Rumblings in the perpetually discontented business community about turncoat and labor-puppet-in-training David Cortese are turning out to be a lot of hot air. In what is at least a mild victory for labor, the councilmember is running unopposed for re-election. So much for the reward-and-punish school of politics. ... As late as last week, business fans complained that Cortese was placing desperate phone calls to them at odd hours to recover their waning support. Cortese supposedly had reason to lose sleep over support-base insecurities. His former allies within San Jose's economic fabric were declining to return his calls, one imbedded onlooker attests. And check writers threatened not to put their money where his campaign is. A Chamber of Commerce poll showed that support for him--and everyone else who isn't fiscal angel Chuck Reed--was weak. Of course, that was after Cortese championed labor's "community benefits" proposal, meant to ensure that some union pork is built into the city's cash-spilling redevelopment projects. But business's raw nerves failed to translate to a viable Cortese challenger. On Friday, Dec. 5, after the filing deadline, Vietnamese identity-politics booster Nam Nguyen, whose group United Asian publicizes local and national Asian-centric news, officially withdrew his candidacy. His background research revealed that Cortese was a good guy "who truly represents the people," Nguyen explained in a press release. Nguyen may not have been the strongest of rivals to challenge an incumbent. But perfectionism certainly isn't stopping some guy named Sidney T. Scarlett from challenging Forrest Williams, or Daniel L. Beasworrick from going up against Ken Yeager or even Euro-American lawyer Dale Warner from competing against Reed.

Mann Overboard

Cautious Councilmember Terry Gregory won't cop to any blood on the floor in the wake of the exit of his controversy-mired chief of staff, Craig Mann. Gregory swears that Mann chose to quit, a turn of events announced on Wednesday, Dec. 3. The freshman councilmember says gossip vultures are wrong; he didn't fire his buddy and most loyal supporter for buying high-tech toys and attending political conventions on the public dime as an East Side Union High School District Board trustee. Officially, Mann is leaving his $75,000 job in Gregory's office after only a year to spend time with his family and shift professional gears. ... If his departure has anything to do with East Side's Creditgate scandal, then he's the only one to pay a political price. So far other expense-abusing trustees, including Patricia Martinez-Roach and board president Manuel Herrera, have yet to atone. And as for Assembly candidate and former Superintendent Joe Coto, who handed out the credit cards and failed to set appropriate guidelines or monitor their use, any culpability for financial mismanagement has failed to ding his Teflon. ... Meanwhile, the East Side Chapter of the Classified School Employee Association is apparently teaming up with the East Side Teachers Association to challenge Mann's re-election to the school board.
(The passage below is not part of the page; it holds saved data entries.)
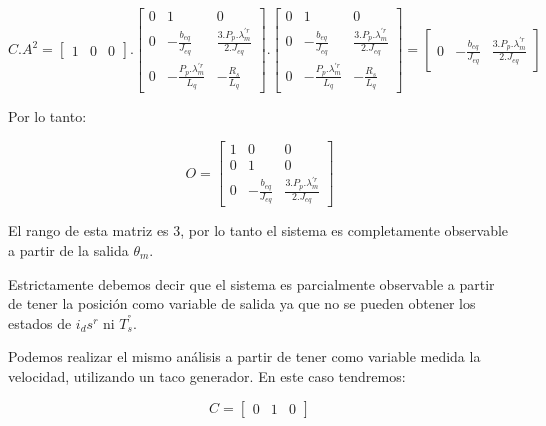 \documentclass{article}
\begin{document}
\begin{equation}
    C.A^2 =
    \begin{bmatrix}
        1 & 0 & 0
    \end{bmatrix}.
    \begin{bmatrix}
        0 & 1 & 0 \\
        0 & -\frac{b_{eq}}{J_{eq}} & \frac{3.P_p.\lambda_m^{\prime r}}{2.J_{eq}} \\
        0 & -\frac{P_p.\lambda_m^{\prime r}}{L_q} & -\frac{R_s}{L_q}
    \end{bmatrix}.
    \begin{bmatrix}
        0 & 1 & 0 \\
        0 & -\frac{b_{eq}}{J_{eq}} & \frac{3.P_p.\lambda_m^{\prime r}}{2.J_{eq}} \\
        0 & -\frac{P_p.\lambda_m^{\prime r}}{L_q} & -\frac{R_s}{L_q}
    \end{bmatrix}
    =
    \begin{bmatrix}
        0 & -\frac{b_{eq}}{J_{eq}} & \frac{3.P_p.\lambda_m^{\prime r}}{2.J_{eq}}
    \end{bmatrix}
\end{equation}

Por lo tanto:

\begin{equation}
    O = 
    \begin{bmatrix}
        1 & 0 & 0 \\
        0 & 1 & 0 \\
        0 & -\frac{b_{eq}}{J_{eq}} & \frac{3.P_p.\lambda_m^{\prime r}}{2.J_{eq}}
    \end{bmatrix}
\end{equation}

El rango de esta matriz es 3, por lo tanto el sistema es completamente observable a partir de la 
salida $\theta_m$.

Estrictamente debemos decir que el sistema es parcialmente observable a partir de tener la posición 
como variable de salida ya que no se pueden obtener los estados de $i_ds^r$ ni $T_s^°$.

Podemos realizar el mismo análisis a partir de tener como variable medida la velocidad, utilizando 
un taco generador. En este caso tendremos:

\begin{equation}
    C = \begin{bmatrix}
        0 & 1 & 0
    \end{bmatrix}
\end{equation}
\end{document}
The group's unapproved minutes record union president Filiberto Zamora saying that he wants "get involved in replacing Craig Mann as board member trustee in next year's election. ... ESTA and the Benevolent Alliance [of East Side Employees] have agreed in supporting this idea." The election isn't for another year, and endorsement interviews don't even take place until next July. Mann tells Eye he's "dismayed" by the comments. "You can't begin to understand just how pained I am to learn this would even be a point of discussion between the two associations in the first place given my support of both." Then, he gets dramatic. "However, I am not naive enough to forget that we still live in a less-than-perfect society, one where emancipated, intelligent, prominent, principled and upwardly mobile blacks are still viewed by some as uppity niggers that must be stopped by any means necessary."

Money Balks

Clearly one of the several signs of the imminent apocalypse finally inched to the surface. That is, the Committee to Elect Responsible Republicans--by self-spread reputation, an unflinching champion of fiscal responsibility--refuses to pay a 2-year-old $10,137.17 mass-campaign advertising bill racked up on behalf of a batch of pols and the Republican Central Committee of Santa Clara County. One of Eye's team of snitches faxed over a copy of the outstanding bill showing that San Jose direct-marketing firm owner Robert Mattoch still awaits payment for a postcard printing, labeling, sorting and mailing project. Mattoch sent the bill to a collection agency, but with no luck so far, he's prepping to file a lawsuit. Perhaps former U.S. Congressman Tom Campbell, former state Assemblyman Jim Cunneen and other local Republican heroes whose names appear on the committee's heretofore stolen mailer should rethink giving out their real monikers since they're so easy to subpoena that way.

Roses Are Red

Speaking of freaky math, the county Board of Supervisors sits poised to take a cue on its cash-flow situation from the Harvey Rose Accountancy Corp. Some observers think that's pretty ironic. In the auditing group's Oct. 20 report to the board's Finance and Government Operations Committee, Harvey Rose patted itself on the back for scribbling out an 830-page report on ways for the county to comply with the state's spend-as-little-as-possible rule. The thing is, a quarter of the way through its assigned time frame to write the spendthrift's how-to guide, Harvey Rose has already whipped through a third of its $790,097 budget. As far as Eye can tell from the reader-unfriendly "appropriation status" Harvey Rose penned for the county, the money-management experts were supposed to spend about $200,000 by September but spent about $300,000 instead. "Harvey Rose is incompetent," charges Assessor Larry Stone. (Incidentally, Stone happens to support Harvey Rose target Latino-power candidate Joe Coto against Latina-power candidate Kathy Chavez Napoli for the Assembly seat that red-light-runner Manny Diaz is vacating.) He says any finding from these dollar watchers requires double checking. But while others in the county ranks (who are less intrepid than Stone or just plain mouthy) quietly talk smack behind their pet auditor's back, the county's relationship with its favorite math-whiz company stands tight. How many ways does the county love Harvey Rose? Witness the fact that Harvey Rose has a subsidized office on the 10th floor in the county building while the county's own internal auditing department isn't even on the premises. On another note, points out an Eye informant, only about half the hours Harvey Rose spends on its county audit has to do with actual auditing. The rest of the time is saved for budget review and board referrals.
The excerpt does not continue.